● Assigned task
In the records that follow, show each line where the word "protons" is present.

● Material to process
────

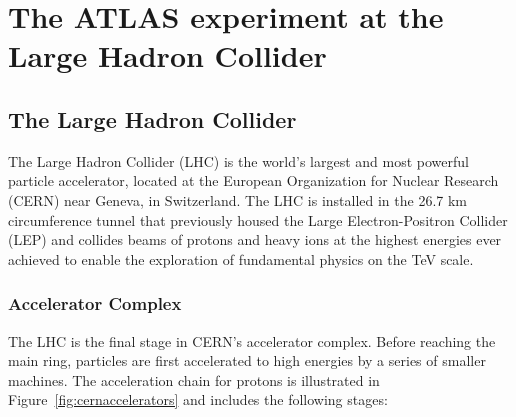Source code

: 
\chapter{The ATLAS experiment at the Large Hadron Collider}
\label{chap:atlas}

\section{The Large Hadron Collider}

The Large Hadron Collider (LHC) is the world's largest and most powerful particle accelerator, located at the European Organization for Nuclear Research (CERN) near Geneva, in Switzerland. The LHC is installed in the 26.7 km circumference tunnel that previously housed the Large Electron-Positron Collider (LEP) and collides beams of protons and heavy ions at the highest energies ever achieved to enable the exploration of fundamental physics on the TeV scale.

\subsection{Accelerator Complex}

The LHC is the final stage in CERN's accelerator complex. Before reaching the main ring, particles are first accelerated to high energies by a series of smaller machines. The acceleration chain for protons is illustrated in Figure~\ref{fig:cernaccelerators} and includes the following stages:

────

● Answer box
The Large Hadron Collider (LHC) is the world's largest and most powerful particle accelerator, located at the European Organization for Nuclear Research (CERN) near Geneva, in Switzerland. The LHC is installed in the 26.7 km circumference tunnel that previously housed the Large Electron-Positron Collider (LEP) and collides beams of protons and heavy ions at the highest energies ever achieved to enable the exploration of fundamental physics on the TeV scale.
The LHC is the final stage in CERN's accelerator complex. Before reaching the main ring, particles are first accelerated to high energies by a series of smaller machines. The acceleration chain for protons is illustrated in Figure~\ref{fig:cernaccelerators} and includes the following stages:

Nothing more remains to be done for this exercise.